» **WORK ORDER**: Your task is to extract every entry that follows word for word while excluding the pictures.

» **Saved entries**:
= = = = =

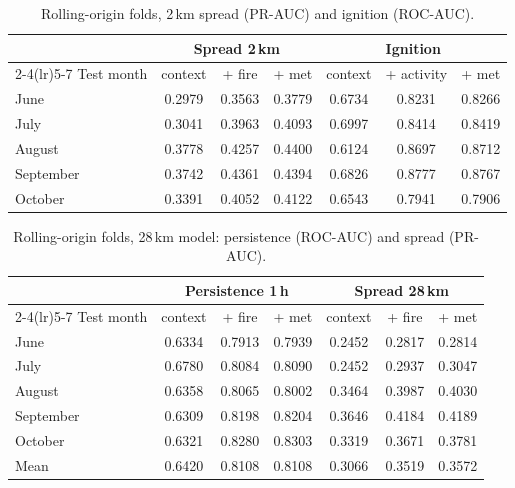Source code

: \documentclass[11pt,a4paper,oneside]{report}
\begin{document}
\begin{table}[H]
\centering\small
\caption{Rolling-origin folds, 2\,km spread (PR-AUC) and ignition (ROC-AUC).}
\begin{tabular}{lcccccc}
\toprule
 & \multicolumn{3}{c}{Spread 2\,km} & \multicolumn{3}{c}{Ignition} \\
\cmidrule(lr){2-4}\cmidrule(lr){5-7}
Test month & context & + fire & + met & context & + activity & + met \\
\midrule
June      & 0.2979 & 0.3563 & 0.3779 & 0.6734 & 0.8231 & 0.8266 \\
July      & 0.3041 & 0.3963 & 0.4093 & 0.6997 & 0.8414 & 0.8419 \\
August    & 0.3778 & 0.4257 & 0.4400 & 0.6124 & 0.8697 & 0.8712 \\
September & 0.3742 & 0.4361 & 0.4394 & 0.6826 & 0.8777 & 0.8767 \\
October   & 0.3391 & 0.4052 & 0.4122 & 0.6543 & 0.7941 & 0.7906 \\
\bottomrule
\end{tabular}
\end{table}

\begin{table}[H]
\centering\small
\caption{Rolling-origin folds, 28\,km model: persistence (ROC-AUC) and spread (PR-AUC).}
\begin{tabular}{lcccccc}
\toprule
 & \multicolumn{3}{c}{Persistence 1\,h} & \multicolumn{3}{c}{Spread 28\,km} \\
\cmidrule(lr){2-4}\cmidrule(lr){5-7}
Test month & context & + fire & + met & context & + fire & + met \\
\midrule
June      & 0.6334 & 0.7913 & 0.7939 & 0.2452 & 0.2817 & 0.2814 \\
July      & 0.6780 & 0.8084 & 0.8090 & 0.2452 & 0.2937 & 0.3047 \\
August    & 0.6358 & 0.8065 & 0.8002 & 0.3464 & 0.3987 & 0.4030 \\
September & 0.6309 & 0.8198 & 0.8204 & 0.3646 & 0.4184 & 0.4189 \\
October   & 0.6321 & 0.8280 & 0.8303 & 0.3319 & 0.3671 & 0.3781 \\
\midrule
Mean      & 0.6420 & 0.8108 & 0.8108 & 0.3066 & 0.3519 & 0.3572 \\
\bottomrule
\end{tabular}
\end{table}
\end{document}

= = = = =

» **TASK OUTPUT**:
Source code

: \documentclass[11pt,a4paper,oneside]{report}
\begin{document}
\begin{table}[H]
\centering\small
\caption{Rolling-origin folds, 2\,km spread (PR-AUC) and ignition (ROC-AUC).}
\begin{tabular}{lcccccc}
\toprule
 & \multicolumn{3}{c}{Spread 2\,km} & \multicolumn{3}{c}{Ignition} \\
\cmidrule(lr){2-4}\cmidrule(lr){5-7}
Test month & context & + fire & + met & context & + activity & + met \\
\midrule
June      & 0.2979 & 0.3563 & 0.3779 & 0.6734 & 0.8231 & 0.8266 \\
July      & 0.3041 & 0.3963 & 0.4093 & 0.6997 & 0.8414 & 0.8419 \\
August    & 0.3778 & 0.4257 & 0.4400 & 0.6124 & 0.8697 & 0.8712 \\
September & 0.3742 & 0.4361 & 0.4394 & 0.6826 & 0.8777 & 0.8767 \\
October   & 0.3391 & 0.4052 & 0.4122 & 0.6543 & 0.7941 & 0.7906 \\
\bottomrule
\end{tabular}
\end{table}

\begin{table}[H]
\centering\small
\caption{Rolling-origin folds, 28\,km model: persistence (ROC-AUC) and spread (PR-AUC).}
\begin{tabular}{lcccccc}
\toprule
 & \multicolumn{3}{c}{Persistence 1\,h} & \multicolumn{3}{c}{Spread 28\,km} \\
\cmidrule(lr){2-4}\cmidrule(lr){5-7}
Test month & context & + fire & + met & context & + fire & + met \\
\midrule
June      & 0.6334 & 0.7913 & 0.7939 & 0.2452 & 0.2817 & 0.2814 \\
July      & 0.6780 & 0.8084 & 0.8090 & 0.2452 & 0.2937 & 0.3047 \\
August    & 0.6358 & 0.8065 & 0.8002 & 0.3464 & 0.3987 & 0.4030 \\
September & 0.6309 & 0.8198 & 0.8204 & 0.3646 & 0.4184 & 0.4189 \\
October   & 0.6321 & 0.8280 & 0.8303 & 0.3319 & 0.3671 & 0.3781 \\
\midrule
Mean      & 0.6420 & 0.8108 & 0.8108 & 0.3066 & 0.3519 & 0.3572 \\
\bottomrule
\end{tabular}
\end{table}
\end{document}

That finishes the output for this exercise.